How can three resistors of resistances 2 Ω, 3 Ω, and 6 Ω be connected to give a total resistance of

(a) 4 Ω,

(b) 1 Ω?

(a) If we connect 3 Ω and 6 Ω in parallel, the equivalent resistance will be less than 3 Ω. Now, if 2 Ω is connected in series with this equivalent resistance, we should get a total resistance of 4 Ω.

So, the circuit will be as shown below:

3 Ω and 6 Ω are connected in parallel

$\dfrac{1}{\text{R}_\text{p}} = \dfrac{1}{3} + \dfrac{1}{6} = \dfrac{2+1}{6} = \dfrac{3}{6} = \dfrac{1}{2}$Ω

Hence, R_p = 2 Ω

The equivalent resistor 2 Ω is in series with the 2 Ω resistor.

R_eq= 2 Ω + 2 Ω = 4 Ω

Hence, the total resistance of the circuit is 4 Ω.

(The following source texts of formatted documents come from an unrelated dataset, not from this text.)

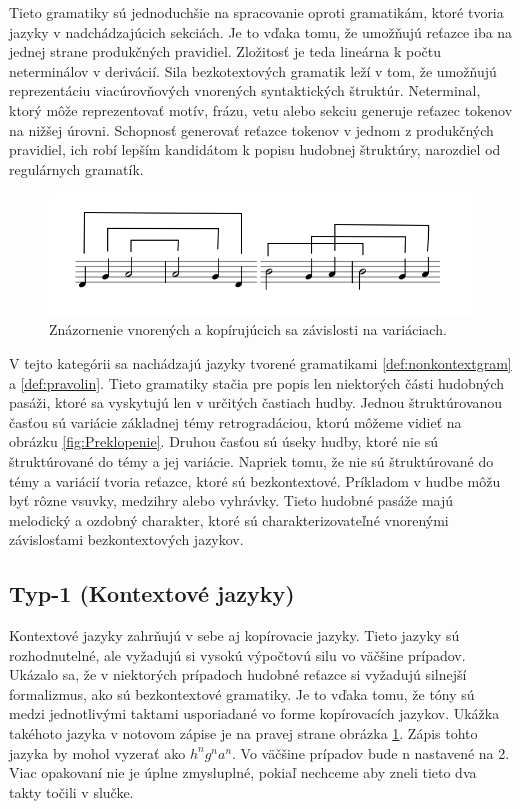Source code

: Tieto gramatiky sú jednoduchšie na spracovanie oproti gramatikám, ktoré tvoria jazyky v nadchádzajúcich sekciách. Je to vďaka tomu, že umožňujú reťazce iba na jednej strane produkčných pravidiel. Zložitosť je teda lineárna k počtu neterminálov v derivácií. Sila bezkotextových gramatik leží v tom, že umožňujú reprezentáciu viacúrovňových vnorených syntaktických štruktúr. Neterminal, ktorý môže reprezentovať motív, frázu, vetu alebo sekciu generuje reťazec tokenov na nižšej úrovni. Schopnosť generovať reťazce tokenov v jednom z produkčných pravidiel, ich robí lepším kandidátom k popisu hudobnej štruktúry, narozdiel od regulárnych gramatík.

\begin{figure}[H]
    \centering
    \includegraphics[scale=0.4]{obrazky-figures/zavislosti.png}
    \caption{Znázornenie vnorených a kopírujúcich sa závislosti na variáciach.}
    \label{fig:dependencies}
\end{figure}

V tejto kategórii sa nachádzajú jazyky tvorené gramatikami \ref{def:nonkontextgram} a \ref{def:pravolin}. Tieto gramatiky stačia pre popis len niektorých části hudobných pasáži, ktoré sa vyskytujú len v určitých častiach hudby. Jednou štruktúrovanou časťou sú variácie základnej témy retrogradáciou, ktorú môžeme vidieť na obrázku \ref{fig:Preklopenie}. Druhou časťou sú úseky hudby, ktoré nie sú štruktúrované do témy a jej variácie. Napriek tomu, že nie sú štruktúrované do témy a variácií tvoria reťazce, ktoré sú bezkontextové. Príkladom v hudbe môžu byť rôzne vsuvky, medzihry alebo vyhrávky. Tieto hudobné pasáže majú melodický a ozdobný charakter, ktoré sú charakterizovateľné vnorenými závislosťami bezkontextových jazykov.

\subsection*{Typ-1 (Kontextové jazyky)}
Kontextové jazyky zahrňujú v sebe aj kopírovacie jazyky. Tieto jazyky sú rozhodnutelné, ale vyžadujú si vysokú výpočtovú silu vo väčšine prípadov. Ukázalo sa, že v niektorých prípadoch hudobné reťazce si vyžadujú silnejší formalizmus, ako sú bezkontextové gramatiky. Je to vďaka tomu, že tóny sú medzi jednotlivými taktami usporiadané vo forme kopírovacích jazykov. Ukážka takéhoto jazyka v notovom zápise je na pravej strane obrázka \ref{fig:dependencies}. Zápis tohto jazyka by mohol vyzerať ako $h^ng^na^n$. Vo väčšine prípadov bude n nastavené na 2. Viac opakovaní nie je úplne zmysluplné, pokiaľ nechceme aby zneli tieto dva takty točili v slučke.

(b) Since the total resistance in this case is less than the resistance of each resistor hence, the resistors 2 Ω, 3 Ω and 6 Ω must be connected in parallel to get a total resistance of 1 Ω.

So, the circuit will be as shown below:

$\dfrac{1}{\text{R}_\text{p}} = \dfrac{1}{2} + \dfrac{1}{3} + \dfrac{1}{6} = \dfrac{3+2+1}{6} = \dfrac{6}{6} = 1Ω$

R_eq = 1Ω

Hence, the total resistance of the circuit is 1 Ω.